To enable GPU metric collection, update or append the existing ConfigMap named opsramp-workload-metric-user-config by adding the DCGM Exporter configuration under the workloads section.

Edit the ConfigMap

kubectl edit cm opsramp-workload-metric-user-config -n opsramp-agent

Example Configuration

Add the nvidia-dcgm/prometheus configuration under the workloads section as shown below:

Use port 9400, which is the default port on which DCGM Exporter exposes metrics.
(You can confirm this by describing the DCGM Exporter pod.)
Specify a matching label in targetPodSelector to correctly identify the DCGM Exporter pods.

apiVersion: v1
kind: ConfigMap
metadata:
  name: opsramp-workload-metric-user-config
  namespace: opsramp-agent
data:
  workloads: |
    nvidia-dcgm/prometheus:
      - name: nvidia-dcgm
        collectionFrequency: 2m
        port: 9400
        auth: none
        metrics_path: "/metrics"
        scheme: "http"
        targetPodSelector:
          matchLabels:
            - key: app
              operator: ==
              value:
                - nvidia-dcgm-exporter

Note

Ensure that all field values are configured according to your Kubernetes cluster environment and DCGM Exporter deployment.

Metrics Filtering

By default, all DCGM Exporter metrics are collected.
If required, users can optionally apply metric filtering based on:

Metric name (full name or regular expression)
Action (include or exclude)

This allows you to control which metrics are included in the final metric list.

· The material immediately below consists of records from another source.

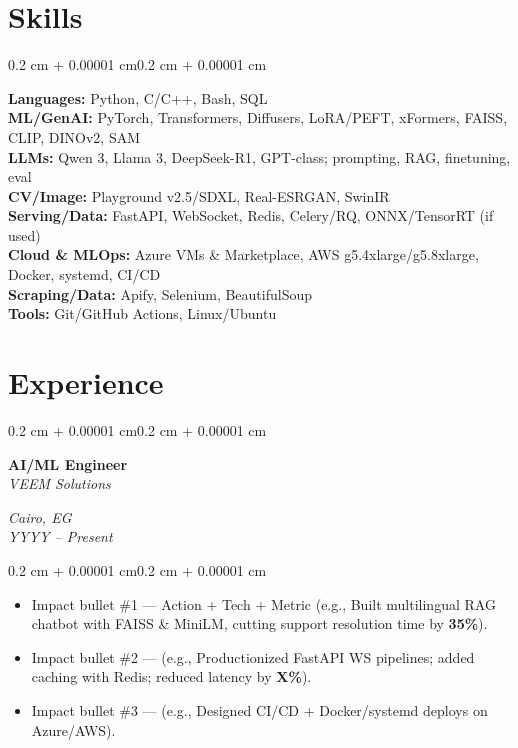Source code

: \documentclass[10pt, letterpaper]{article}
\newenvironment{highlights}{
  \begin{itemize}[
    topsep=0.10 cm,
    parsep=0.10 cm,
    partopsep=0pt,
    itemsep=0pt,
    leftmargin=0.4 cm + 10pt
  ]}
  {\end{itemize}
}
\newenvironment{onecolentry}{
  \begin{adjustwidth}{0.2 cm + 0.00001 cm}{0.2 cm + 0.00001 cm}
}{
  \end{adjustwidth}
}
\newenvironment{twocolentry}[2][]{
  \onecolentry
  \def\secondColumn{#2}
  \setcolumnwidth{\fill, 4.5 cm}
  \begin{paracol}{2}
}{
  \switchcolumn \raggedleft \secondColumn
  \end{paracol}
  \endonecolentry
}
\begin{document}
\section{Skills}
\begin{onecolentry}
  \textbf{Languages:} Python, C/C++, Bash, SQL \\
  \textbf{ML/GenAI:} PyTorch, Transformers, Diffusers, LoRA/PEFT, xFormers, FAISS, CLIP, DINOv2, SAM \\
  \textbf{LLMs:} Qwen 3, Llama 3, DeepSeek-R1, GPT-class; prompting, RAG, finetuning, eval \\
  \textbf{CV/Image:} Playground v2.5/SDXL, Real-ESRGAN, SwinIR \\
  \textbf{Serving/Data:} FastAPI, WebSocket, Redis, Celery/RQ, ONNX/TensorRT (if used) \\
  \textbf{Cloud \& MLOps:} Azure VMs \& Marketplace, AWS g5.4xlarge/g5.8xlarge, Docker, systemd, CI/CD \\
  \textbf{Scraping/Data:} Apify, Selenium, BeautifulSoup \\
  \textbf{Tools:} Git/GitHub Actions, Linux/Ubuntu
\end{onecolentry}

\section{Experience}

\begin{twocolentry}{
  \textit{Cairo, EG} \\
  \textit{YYYY -- Present}}
  \textbf{AI/ML Engineer} \\
  \textit{VEEM Solutions}
\end{twocolentry}
\vspace{0.10 cm}
\begin{onecolentry}
  \begin{highlights}
    \item {Impact bullet \#1 — Action + Tech + Metric (e.g., Built multilingual RAG chatbot with FAISS \& MiniLM, cutting support resolution time by \textbf{35\%}).}
    \item {Impact bullet \#2 — (e.g., Productionized FastAPI WS pipelines; added caching with Redis; reduced latency by \textbf{X\%}).}
    \item {Impact bullet \#3 — (e.g., Designed CI/CD + Docker/systemd deploys on Azure/AWS).}
  \end{highlights}
\end{onecolentry}
\end{document}
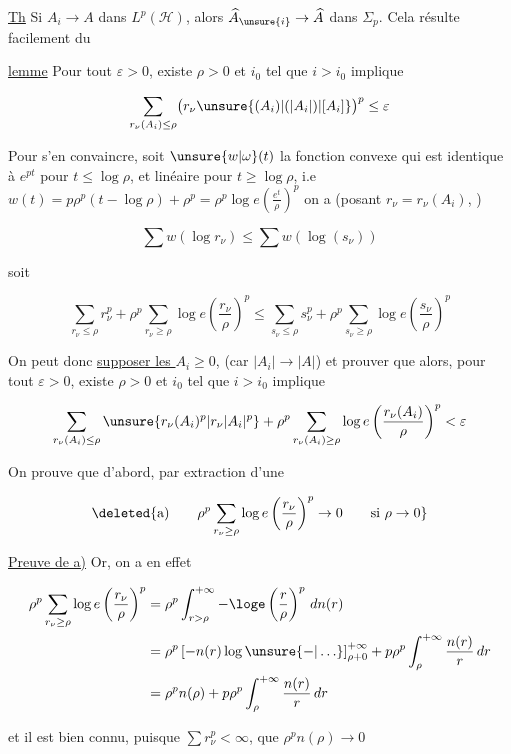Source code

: 
\uline{Th} Si $A_i\to A$ dans $L^p(\mathscr H)$, alors $\widehat A_{\unsure{i}}\to\widehat A$ dans $\Sigma_p$. Cela résulte facilement du

\uline{lemme} Pour tout $\varepsilon>0$, existe $\rho>0$ et $i_0$ tel que $i>i_0$ implique

\[
\sum_{r_\nu(A_i)\leq\rho}\bigl(r_\nu\unsure{(A_i)|(\lvert A_i\rvert)|[A_i]}\bigr)^p\leq\varepsilon
\]

Pour s'en convaincre, soit $\unsure{w|\omega}(t)$ la fonction convexe qui est identique à $e^{pt}$ pour $t\leq\log\rho$, et linéaire pour $t\geq\log\rho$, i.e $w(t)=p\rho^p(t-\log\rho)+\rho^p=\rho^p\log e\left(\frac{e^t}{\rho}\right)^p$ on a (posant $r_\nu=r_\nu(A_i)$, )


\[
\sum w(\log r_\nu)\leq\sum w(\log(s_\nu))
\]

soit

\[
\sum_{r_\nu\leq\rho}r_\nu^p+\rho^p\sum_{r_\nu\geq\rho}\log e\left(\frac{r_\nu}{\rho}\right)^p
\leq\sum_{s_\nu\leq\rho}s_\nu^p+\rho^p\sum_{s_\nu\geq\rho}\log e\left(\frac{s_\nu}{\rho}\right)^p
\]

On peut donc \uline{supposer les $A_i\geq0$}, (car $|A_i|\to|A|$) et prouver que alors, pour tout $\varepsilon>0$, existe $\rho>0$ et $i_0$ tel que $i>i_0$ implique

\[
\sum_{r_\nu(A_i)\leq\rho}\unsure{r_\nu(A_i)^p|r_\nu\lvert A_i\rvert^p}
+\rho^p\sum_{r_\nu(A_i)\geq\rho}\log e\left(\frac{r_\nu(A_i)}{\rho}\right)^p<\varepsilon
\]

On prouve que d'abord, par extraction d'une 


\[
\deleted{\text{a)}\qquad\rho^p\sum_{r_\nu\geq\rho}\log e\left(\frac{r_\nu}{\rho}\right)^p\to0\qquad\text{si }\rho\to0}
\]

 

\uline{Preuve de a)} Or, on a en effet

\[
\begin{aligned}
\rho^p\sum_{r_\nu\geq\rho}\log e\left(\frac{r_\nu}{\rho}\right)^p
&=\rho^p\int_{r>\rho}^{+\infty}-\loge\left(\frac{r}{\rho}\right)^p\,dn(r)\\
&=\rho^p\left[-n(r)\log\unsure{-|\ldots}\right]_{\rho+0}^{+\infty}
+p\rho^p\int_\rho^{+\infty}\frac{n(r)}{r}\,dr\\
&=\rho^p n(\rho)+p\rho^p\int_\rho^{+\infty}\frac{n(r)}{r}\,dr
\end{aligned}
\]

et il est bien connu, puisque $\sum r_\nu^p<\infty$, que $\rho^p n(\rho)\to0$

Default behavior: All DCGM Exporter metrics are included.

Example

nvidia-dcgm/prometheus:
  - name: nvidia-dcgm
    collectionFrequency: 2m
    port: 9400
    auth: none
    metrics_path: "/metrics"
    scheme: "http"
    filters: # optional
      - regex: 'DCGM_FI_PROF_GR_ENGINE_ACTIVE'
        action: exclude
    targetPodSelector:
      matchLabels:
        - key: app
          operator: ==
          value:
            - nvidia-dcgm-exporter

ConfigMap for Alerting

To receive alerts when GPU metrics collected from the DCGM Exporter breach defined thresholds, configure alert rules in the opsramp-alert-user-config ConfigMap under the rules section.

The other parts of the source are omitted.